* [Exercise material]:
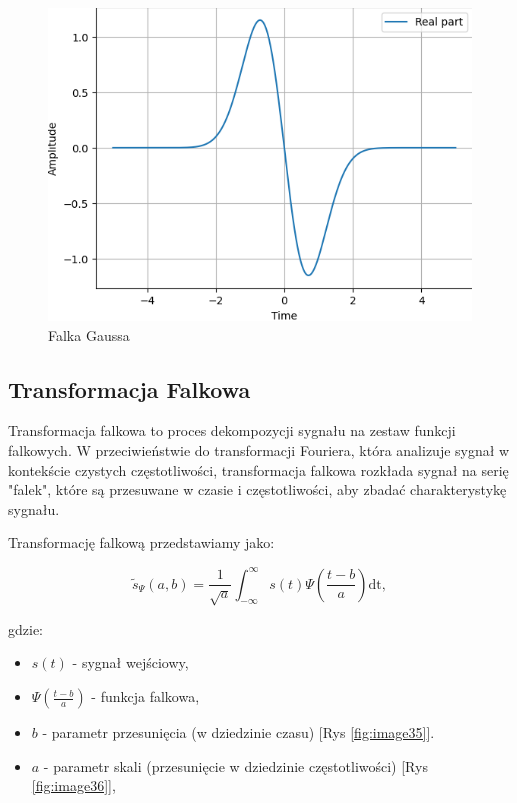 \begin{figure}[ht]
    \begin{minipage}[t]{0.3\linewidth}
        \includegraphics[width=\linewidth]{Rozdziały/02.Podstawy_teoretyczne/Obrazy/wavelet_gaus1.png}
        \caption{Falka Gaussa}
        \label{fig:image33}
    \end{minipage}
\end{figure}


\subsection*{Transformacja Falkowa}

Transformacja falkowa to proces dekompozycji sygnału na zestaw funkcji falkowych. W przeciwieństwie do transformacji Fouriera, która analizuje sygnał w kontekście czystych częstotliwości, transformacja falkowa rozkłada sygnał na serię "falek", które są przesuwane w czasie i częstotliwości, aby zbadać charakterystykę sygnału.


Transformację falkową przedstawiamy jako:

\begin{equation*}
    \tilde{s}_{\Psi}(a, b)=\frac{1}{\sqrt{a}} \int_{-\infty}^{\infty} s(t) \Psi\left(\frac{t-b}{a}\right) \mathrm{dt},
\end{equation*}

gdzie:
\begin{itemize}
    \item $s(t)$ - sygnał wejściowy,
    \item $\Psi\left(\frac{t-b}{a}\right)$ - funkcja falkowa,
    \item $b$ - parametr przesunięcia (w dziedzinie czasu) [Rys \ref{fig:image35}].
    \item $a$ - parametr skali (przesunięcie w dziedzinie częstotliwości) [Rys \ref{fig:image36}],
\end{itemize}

* [Directions for this task]: Omitting all images, print the listing exactly.

* [Solution]:
 \begin{figure}[ht]
    \begin{minipage}[t]{0.3\linewidth}
        \includegraphics[width=\linewidth]{Rozdziały/02.Podstawy_teoretyczne/Obrazy/wavelet_gaus1.png}
        \caption{Falka Gaussa}
        \label{fig:image33}
    \end{minipage}
\end{figure}


\subsection*{Transformacja Falkowa}

Transformacja falkowa to proces dekompozycji sygnału na zestaw funkcji falkowych. W przeciwieństwie do transformacji Fouriera, która analizuje sygnał w kontekście czystych częstotliwości, transformacja falkowa rozkłada sygnał na serię "falek", które są przesuwane w czasie i częstotliwości, aby zbadać charakterystykę sygnału.


Transformację falkową przedstawiamy jako:

\begin{equation*}
    \tilde{s}_{\Psi}(a, b)=\frac{1}{\sqrt{a}} \int_{-\infty}^{\infty} s(t) \Psi\left(\frac{t-b}{a}\right) \mathrm{dt},
\end{equation*}

gdzie:
\begin{itemize}
    \item $s(t)$ - sygnał wejściowy,
    \item $\Psi\left(\frac{t-b}{a}\right)$ - funkcja falkowa,
    \item $b$ - parametr przesunięcia (w dziedzinie czasu) [Rys \ref{fig:image35}].
    \item $a$ - parametr skali (przesunięcie w dziedzinie częstotliwości) [Rys \ref{fig:image36}],
\end{itemize}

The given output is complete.